Input for this task:
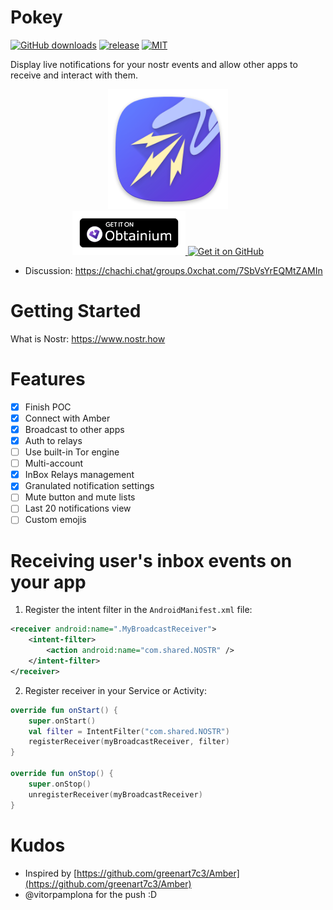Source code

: # Pokey
[![GitHub downloads](https://img.shields.io/github/downloads/KoalaSat/pokey/total?label=Downloads&labelColor=27303D&color=0D1117&logo=github&logoColor=FFFFFF&style=flat)](https://github.com/KoalaSat/pokey/releases)
[![release](https://img.shields.io/github/v/release/KoalaSat/pokey)](https://github.com/KoalaSat/nostros/pokey)
[![MIT](https://img.shields.io/badge/license-MIT-blue)](https://github.com/KoalaSat/pokey/blob/main/LICENSE)

 Display live notifications for your nostr events and allow other apps to receive and interact with them.

<div align="center">
    <img src="https://github.com/KoalaSat/pokey/blob/main/app/src/main/res/mipmap-xxxhdpi/ic_launcher.png" alt="Description of Image" />
</div>
<div align="center">
    <a href="https://github.com/ImranR98/Obtainium" target="_blank">
        <img src="./docs/obtainium.png" alt="Get it on Obtaininum" height="70" />
    </a>
<!--     <a src="https://github.com/zapstore/zapstore-cli" target="_blank">
        <img src="./docs/obtainium.png alt="Get it on Zap.Store" height="70" />
    </a> -->
    <a href="https://github.com/KoalaSat/pokey/releases" target="_blank">
        <img src="https://github.com/machiav3lli/oandbackupx/raw/034b226cea5c1b30eb4f6a6f313e4dadcbb0ece4/badge_github.png" alt="Get it on GitHub" height="70">
    </a>
</div>

- Discussion: https://chachi.chat/groups.0xchat.com/7SbVsYrEQMtZAMIn

# Getting Started

What is Nostr: https://www.nostr.how

# Features

- [x] Finish POC
- [x] Connect with Amber
- [x] Broadcast to other apps
- [x] Auth to relays
- [ ] Use built-in Tor engine
- [ ] Multi-account
- [x] InBox Relays management
- [x] Granulated notification settings
- [ ] Mute button and mute lists
- [ ] Last 20 notifications view
- [ ] Custom emojis

# Receiving user's inbox events on your app

1. Register the intent filter in the `AndroidManifest.xml` file:
```xml
<receiver android:name=".MyBroadcastReceiver">
    <intent-filter>
        <action android:name="com.shared.NOSTR" />
    </intent-filter>
</receiver>
```
2. Register receiver in your Service or Activity:
```kotlin
override fun onStart() {
    super.onStart()
    val filter = IntentFilter("com.shared.NOSTR")
    registerReceiver(myBroadcastReceiver, filter)
}

override fun onStop() {
    super.onStop()
    unregisterReceiver(myBroadcastReceiver)
}

```

# Kudos

- Inspired by [https://github.com/greenart7c3/Amber](https://github.com/greenart7c3/Amber)
- @vitorpamplona for the push :D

Work to complete: Using the listing above, show each line with the word "docs" in it.

Solution to this problem:
        <img src="./docs/obtainium.png" alt="Get it on Obtaininum" height="70" />
        <img src="./docs/obtainium.png alt="Get it on Zap.Store" height="70" />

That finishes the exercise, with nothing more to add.